Task objective — Reproduce only the lines of the material below that start at the line containing "This code can" and stop at the line containing "Currently, it is". Keep both end lines.

Task input —
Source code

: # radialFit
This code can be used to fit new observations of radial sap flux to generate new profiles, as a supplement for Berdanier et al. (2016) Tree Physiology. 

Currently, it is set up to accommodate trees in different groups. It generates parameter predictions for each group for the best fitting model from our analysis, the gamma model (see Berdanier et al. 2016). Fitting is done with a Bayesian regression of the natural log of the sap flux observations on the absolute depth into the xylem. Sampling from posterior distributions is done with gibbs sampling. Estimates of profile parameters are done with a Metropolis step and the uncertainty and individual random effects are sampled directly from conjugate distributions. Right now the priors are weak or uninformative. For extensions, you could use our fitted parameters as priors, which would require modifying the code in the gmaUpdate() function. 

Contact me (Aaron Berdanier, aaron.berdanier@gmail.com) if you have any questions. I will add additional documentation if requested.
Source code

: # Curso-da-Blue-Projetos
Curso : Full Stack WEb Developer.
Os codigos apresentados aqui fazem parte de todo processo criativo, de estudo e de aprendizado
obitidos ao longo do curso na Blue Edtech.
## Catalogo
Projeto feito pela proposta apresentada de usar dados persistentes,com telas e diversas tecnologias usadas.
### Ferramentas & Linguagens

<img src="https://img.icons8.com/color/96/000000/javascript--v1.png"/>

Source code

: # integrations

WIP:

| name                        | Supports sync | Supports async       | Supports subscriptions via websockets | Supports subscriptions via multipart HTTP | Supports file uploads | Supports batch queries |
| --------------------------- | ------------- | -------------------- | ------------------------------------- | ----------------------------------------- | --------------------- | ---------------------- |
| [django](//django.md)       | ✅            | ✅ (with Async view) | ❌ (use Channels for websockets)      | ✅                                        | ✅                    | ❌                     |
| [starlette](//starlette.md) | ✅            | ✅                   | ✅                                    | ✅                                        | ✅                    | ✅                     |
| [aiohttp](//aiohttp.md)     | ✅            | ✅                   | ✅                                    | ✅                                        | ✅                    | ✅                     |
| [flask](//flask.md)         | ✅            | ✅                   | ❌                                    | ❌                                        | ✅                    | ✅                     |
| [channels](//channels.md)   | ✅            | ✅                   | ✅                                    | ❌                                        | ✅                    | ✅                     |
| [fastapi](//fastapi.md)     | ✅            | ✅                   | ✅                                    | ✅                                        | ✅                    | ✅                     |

Response to the exercise —
This code can be used to fit new observations of radial sap flux to generate new profiles, as a supplement for Berdanier et al. (2016) Tree Physiology. 

Currently, it is set up to accommodate trees in different groups. It generates parameter predictions for each group for the best fitting model from our analysis, the gamma model (see Berdanier et al. 2016). Fitting is done with a Bayesian regression of the natural log of the sap flux observations on the absolute depth into the xylem. Sampling from posterior distributions is done with gibbs sampling. Estimates of profile parameters are done with a Metropolis step and the uncertainty and individual random effects are sampled directly from conjugate distributions. Right now the priors are weak or uninformative. For extensions, you could use our fitted parameters as priors, which would require modifying the code in the gmaUpdate() function. 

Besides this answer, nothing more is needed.